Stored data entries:
------------------------------
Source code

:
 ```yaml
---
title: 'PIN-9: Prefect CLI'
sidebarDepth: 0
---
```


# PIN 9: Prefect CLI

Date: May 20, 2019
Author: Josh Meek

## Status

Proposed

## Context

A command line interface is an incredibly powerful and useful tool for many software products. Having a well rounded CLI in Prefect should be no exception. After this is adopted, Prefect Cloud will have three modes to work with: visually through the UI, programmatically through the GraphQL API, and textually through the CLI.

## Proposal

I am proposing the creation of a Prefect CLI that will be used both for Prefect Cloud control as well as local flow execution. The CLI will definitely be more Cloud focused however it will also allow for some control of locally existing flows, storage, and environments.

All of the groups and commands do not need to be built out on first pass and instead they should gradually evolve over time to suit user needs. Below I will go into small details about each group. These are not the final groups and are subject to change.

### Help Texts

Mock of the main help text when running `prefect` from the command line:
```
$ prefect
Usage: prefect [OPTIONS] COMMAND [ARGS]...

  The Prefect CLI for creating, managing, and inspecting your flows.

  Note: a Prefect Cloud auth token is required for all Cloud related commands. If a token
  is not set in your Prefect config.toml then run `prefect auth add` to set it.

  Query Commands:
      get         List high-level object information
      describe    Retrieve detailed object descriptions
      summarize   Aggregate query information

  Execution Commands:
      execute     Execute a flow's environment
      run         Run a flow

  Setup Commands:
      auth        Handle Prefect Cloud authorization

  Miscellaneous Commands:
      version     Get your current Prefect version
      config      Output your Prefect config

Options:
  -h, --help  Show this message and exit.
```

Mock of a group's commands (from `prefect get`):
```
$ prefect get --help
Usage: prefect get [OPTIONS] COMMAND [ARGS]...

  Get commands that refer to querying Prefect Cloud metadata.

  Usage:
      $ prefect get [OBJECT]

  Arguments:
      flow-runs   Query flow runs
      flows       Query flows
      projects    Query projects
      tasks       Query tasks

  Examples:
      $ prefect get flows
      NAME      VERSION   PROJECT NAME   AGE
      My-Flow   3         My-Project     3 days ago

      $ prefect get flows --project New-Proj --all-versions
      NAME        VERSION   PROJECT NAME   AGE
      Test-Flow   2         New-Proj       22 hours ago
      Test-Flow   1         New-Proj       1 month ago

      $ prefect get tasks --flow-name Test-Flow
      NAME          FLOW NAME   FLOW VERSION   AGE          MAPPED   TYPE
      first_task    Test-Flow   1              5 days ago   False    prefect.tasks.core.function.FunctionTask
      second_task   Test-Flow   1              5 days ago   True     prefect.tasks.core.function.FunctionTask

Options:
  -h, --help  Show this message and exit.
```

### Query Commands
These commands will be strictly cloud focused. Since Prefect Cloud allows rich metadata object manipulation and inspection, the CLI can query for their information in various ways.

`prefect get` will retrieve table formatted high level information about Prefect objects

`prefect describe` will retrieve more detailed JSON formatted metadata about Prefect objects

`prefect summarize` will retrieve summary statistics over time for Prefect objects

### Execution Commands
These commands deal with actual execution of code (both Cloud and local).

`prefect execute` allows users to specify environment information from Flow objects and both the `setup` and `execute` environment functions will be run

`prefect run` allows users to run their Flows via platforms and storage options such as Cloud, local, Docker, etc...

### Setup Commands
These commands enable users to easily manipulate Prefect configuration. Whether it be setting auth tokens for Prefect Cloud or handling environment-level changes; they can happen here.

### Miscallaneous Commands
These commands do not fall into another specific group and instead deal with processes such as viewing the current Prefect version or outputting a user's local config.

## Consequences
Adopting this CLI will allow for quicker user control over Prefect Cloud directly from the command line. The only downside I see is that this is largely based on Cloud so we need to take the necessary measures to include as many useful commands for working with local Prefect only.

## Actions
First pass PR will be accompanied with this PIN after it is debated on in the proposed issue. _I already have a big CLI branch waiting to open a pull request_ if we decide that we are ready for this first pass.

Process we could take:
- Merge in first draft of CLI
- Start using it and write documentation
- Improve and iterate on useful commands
------------------------------
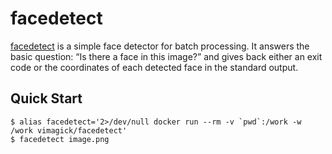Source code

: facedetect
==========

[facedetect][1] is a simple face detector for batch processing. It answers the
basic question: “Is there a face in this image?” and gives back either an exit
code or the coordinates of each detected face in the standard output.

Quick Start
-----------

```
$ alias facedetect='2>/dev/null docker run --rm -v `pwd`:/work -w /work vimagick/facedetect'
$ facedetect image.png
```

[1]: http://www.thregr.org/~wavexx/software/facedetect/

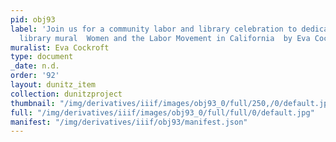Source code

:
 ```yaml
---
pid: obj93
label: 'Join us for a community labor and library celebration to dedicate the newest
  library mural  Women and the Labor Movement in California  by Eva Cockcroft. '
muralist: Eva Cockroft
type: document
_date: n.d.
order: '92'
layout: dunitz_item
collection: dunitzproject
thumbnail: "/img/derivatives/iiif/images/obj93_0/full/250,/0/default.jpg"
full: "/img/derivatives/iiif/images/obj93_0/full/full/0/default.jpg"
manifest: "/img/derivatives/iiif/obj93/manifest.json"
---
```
------------------------------
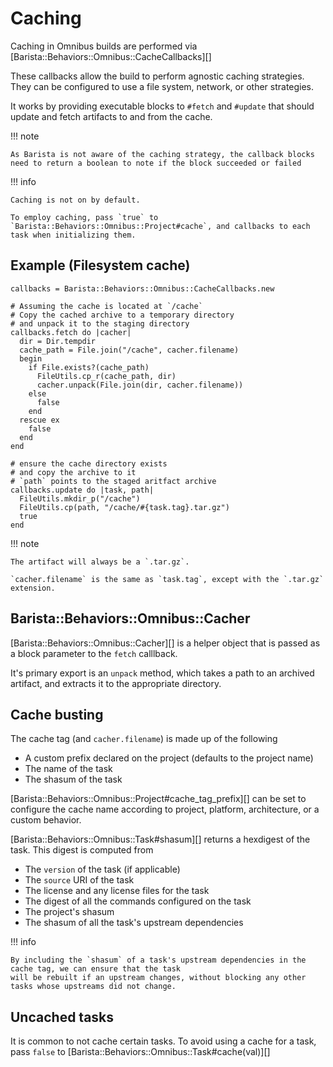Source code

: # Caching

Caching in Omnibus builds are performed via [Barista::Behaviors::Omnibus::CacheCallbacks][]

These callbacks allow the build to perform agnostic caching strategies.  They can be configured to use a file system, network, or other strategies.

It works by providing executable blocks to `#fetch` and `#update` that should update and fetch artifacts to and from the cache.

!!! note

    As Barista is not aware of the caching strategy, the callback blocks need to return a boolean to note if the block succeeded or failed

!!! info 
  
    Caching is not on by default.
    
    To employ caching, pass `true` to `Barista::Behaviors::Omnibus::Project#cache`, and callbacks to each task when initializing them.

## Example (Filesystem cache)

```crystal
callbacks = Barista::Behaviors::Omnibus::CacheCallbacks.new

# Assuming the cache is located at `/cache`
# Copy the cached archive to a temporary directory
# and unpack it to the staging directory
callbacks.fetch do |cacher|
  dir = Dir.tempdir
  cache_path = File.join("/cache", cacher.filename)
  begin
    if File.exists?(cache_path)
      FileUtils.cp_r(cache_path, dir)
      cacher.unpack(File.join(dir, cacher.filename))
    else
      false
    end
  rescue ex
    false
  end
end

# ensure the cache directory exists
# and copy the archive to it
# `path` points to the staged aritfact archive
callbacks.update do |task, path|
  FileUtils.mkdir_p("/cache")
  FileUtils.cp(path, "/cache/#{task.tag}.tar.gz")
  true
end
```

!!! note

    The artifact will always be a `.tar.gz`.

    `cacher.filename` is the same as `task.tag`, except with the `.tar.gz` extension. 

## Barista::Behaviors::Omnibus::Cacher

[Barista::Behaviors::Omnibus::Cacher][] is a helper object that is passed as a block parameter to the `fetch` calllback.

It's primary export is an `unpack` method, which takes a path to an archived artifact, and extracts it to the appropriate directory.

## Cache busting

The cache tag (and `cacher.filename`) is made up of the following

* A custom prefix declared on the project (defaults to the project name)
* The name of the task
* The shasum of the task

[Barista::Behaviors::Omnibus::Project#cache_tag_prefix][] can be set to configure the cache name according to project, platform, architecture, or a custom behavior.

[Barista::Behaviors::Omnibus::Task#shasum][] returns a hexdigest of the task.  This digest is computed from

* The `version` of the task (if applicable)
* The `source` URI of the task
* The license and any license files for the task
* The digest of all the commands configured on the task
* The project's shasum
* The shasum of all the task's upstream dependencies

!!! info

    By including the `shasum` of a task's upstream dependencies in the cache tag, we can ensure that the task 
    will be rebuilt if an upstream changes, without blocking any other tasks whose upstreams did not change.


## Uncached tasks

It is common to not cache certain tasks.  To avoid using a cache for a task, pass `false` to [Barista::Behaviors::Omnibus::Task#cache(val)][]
------------------------------
DIRECTIONS FOR THIS TASK >> Set down again, word for word, the stretch of records from the line with "### Execution Commands" to the line with "will be run", both of those lines included.

EXPECTED ANSWER >>
### Execution Commands
These commands deal with actual execution of code (both Cloud and local).

`prefect execute` allows users to specify environment information from Flow objects and both the `setup` and `execute` environment functions will be run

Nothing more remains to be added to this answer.